= TASK GOAL =
Reading the listing below, count the lines that contain the word "determine" and give that count alone.

= RECORDED DATA =
*** Begin section ***
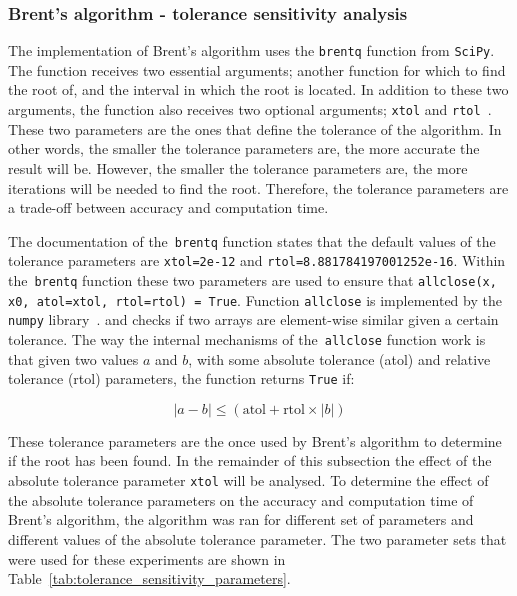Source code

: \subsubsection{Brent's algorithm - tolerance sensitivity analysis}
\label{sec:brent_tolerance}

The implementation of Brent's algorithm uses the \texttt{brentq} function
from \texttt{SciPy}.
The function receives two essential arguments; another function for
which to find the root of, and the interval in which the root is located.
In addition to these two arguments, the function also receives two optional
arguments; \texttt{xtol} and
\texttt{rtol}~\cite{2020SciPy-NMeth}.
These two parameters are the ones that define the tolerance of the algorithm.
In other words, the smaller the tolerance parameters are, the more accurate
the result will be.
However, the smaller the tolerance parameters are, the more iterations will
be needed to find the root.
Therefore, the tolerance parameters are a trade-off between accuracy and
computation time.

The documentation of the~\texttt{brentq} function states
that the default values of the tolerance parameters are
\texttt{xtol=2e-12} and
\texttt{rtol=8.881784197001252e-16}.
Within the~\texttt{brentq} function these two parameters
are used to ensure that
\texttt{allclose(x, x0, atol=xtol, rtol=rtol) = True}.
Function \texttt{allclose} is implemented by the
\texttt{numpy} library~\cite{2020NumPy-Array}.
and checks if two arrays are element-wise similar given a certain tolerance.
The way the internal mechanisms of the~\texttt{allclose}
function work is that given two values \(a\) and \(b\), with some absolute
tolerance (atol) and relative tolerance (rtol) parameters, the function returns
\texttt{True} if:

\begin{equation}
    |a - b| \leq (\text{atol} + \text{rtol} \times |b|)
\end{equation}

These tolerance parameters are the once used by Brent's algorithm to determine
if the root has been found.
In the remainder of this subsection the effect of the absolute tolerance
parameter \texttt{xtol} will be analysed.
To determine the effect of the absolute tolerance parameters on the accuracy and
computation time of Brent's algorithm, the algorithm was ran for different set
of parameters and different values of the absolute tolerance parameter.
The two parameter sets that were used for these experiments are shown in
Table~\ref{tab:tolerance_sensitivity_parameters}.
*** End section ***
*** Begin section ***
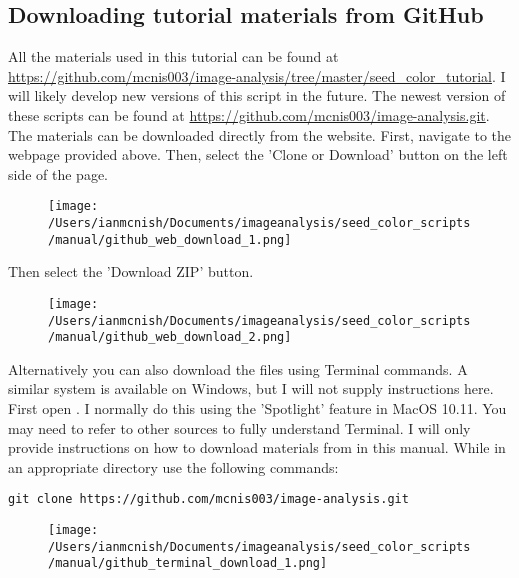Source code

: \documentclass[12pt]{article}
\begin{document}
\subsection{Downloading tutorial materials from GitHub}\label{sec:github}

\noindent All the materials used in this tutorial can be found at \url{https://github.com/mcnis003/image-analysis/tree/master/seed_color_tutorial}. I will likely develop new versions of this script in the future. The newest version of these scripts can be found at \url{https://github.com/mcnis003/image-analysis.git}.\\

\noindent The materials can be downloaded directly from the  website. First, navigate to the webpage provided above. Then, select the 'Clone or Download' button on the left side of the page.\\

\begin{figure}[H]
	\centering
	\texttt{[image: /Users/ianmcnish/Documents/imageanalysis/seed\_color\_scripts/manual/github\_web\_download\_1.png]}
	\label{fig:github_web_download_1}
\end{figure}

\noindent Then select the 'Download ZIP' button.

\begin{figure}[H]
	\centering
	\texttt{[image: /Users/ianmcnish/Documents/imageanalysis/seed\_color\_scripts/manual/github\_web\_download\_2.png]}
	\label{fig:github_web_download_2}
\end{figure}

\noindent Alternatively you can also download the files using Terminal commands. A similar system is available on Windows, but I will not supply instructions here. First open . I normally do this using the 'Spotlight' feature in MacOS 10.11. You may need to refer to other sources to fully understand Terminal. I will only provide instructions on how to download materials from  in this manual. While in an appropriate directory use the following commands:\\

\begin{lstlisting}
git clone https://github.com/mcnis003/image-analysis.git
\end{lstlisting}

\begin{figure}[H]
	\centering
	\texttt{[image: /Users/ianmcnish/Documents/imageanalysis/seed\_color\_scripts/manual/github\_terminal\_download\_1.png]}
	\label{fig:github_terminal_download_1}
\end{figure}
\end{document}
*** End section ***
= TASK OUTPUT =
2